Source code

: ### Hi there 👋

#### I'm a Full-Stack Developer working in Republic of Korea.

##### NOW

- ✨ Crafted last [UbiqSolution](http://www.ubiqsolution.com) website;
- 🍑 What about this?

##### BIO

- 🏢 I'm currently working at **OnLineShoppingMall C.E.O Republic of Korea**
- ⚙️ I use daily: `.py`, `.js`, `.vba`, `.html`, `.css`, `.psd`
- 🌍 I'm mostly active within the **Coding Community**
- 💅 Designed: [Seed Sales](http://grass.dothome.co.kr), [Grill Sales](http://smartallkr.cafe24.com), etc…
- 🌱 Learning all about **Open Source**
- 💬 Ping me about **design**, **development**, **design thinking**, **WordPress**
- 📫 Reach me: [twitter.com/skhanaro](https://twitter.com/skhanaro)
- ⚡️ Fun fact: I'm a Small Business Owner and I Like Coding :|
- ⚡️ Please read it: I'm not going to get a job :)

**Exercise instructions**
The records shown above must be returned in full, exactly as written.

**Response**
Source code

: ### Hi there 👋

#### I'm a Full-Stack Developer working in Republic of Korea.

##### NOW

- ✨ Crafted last [UbiqSolution](http://www.ubiqsolution.com) website;
- 🍑 What about this?

##### BIO

- 🏢 I'm currently working at **OnLineShoppingMall C.E.O Republic of Korea**
- ⚙️ I use daily: `.py`, `.js`, `.vba`, `.html`, `.css`, `.psd`
- 🌍 I'm mostly active within the **Coding Community**
- 💅 Designed: [Seed Sales](http://grass.dothome.co.kr), [Grill Sales](http://smartallkr.cafe24.com), etc…
- 🌱 Learning all about **Open Source**
- 💬 Ping me about **design**, **development**, **design thinking**, **WordPress**
- 📫 Reach me: [twitter.com/skhanaro](https://twitter.com/skhanaro)
- ⚡️ Fun fact: I'm a Small Business Owner and I Like Coding :|
- ⚡️ Please read it: I'm not going to get a job :)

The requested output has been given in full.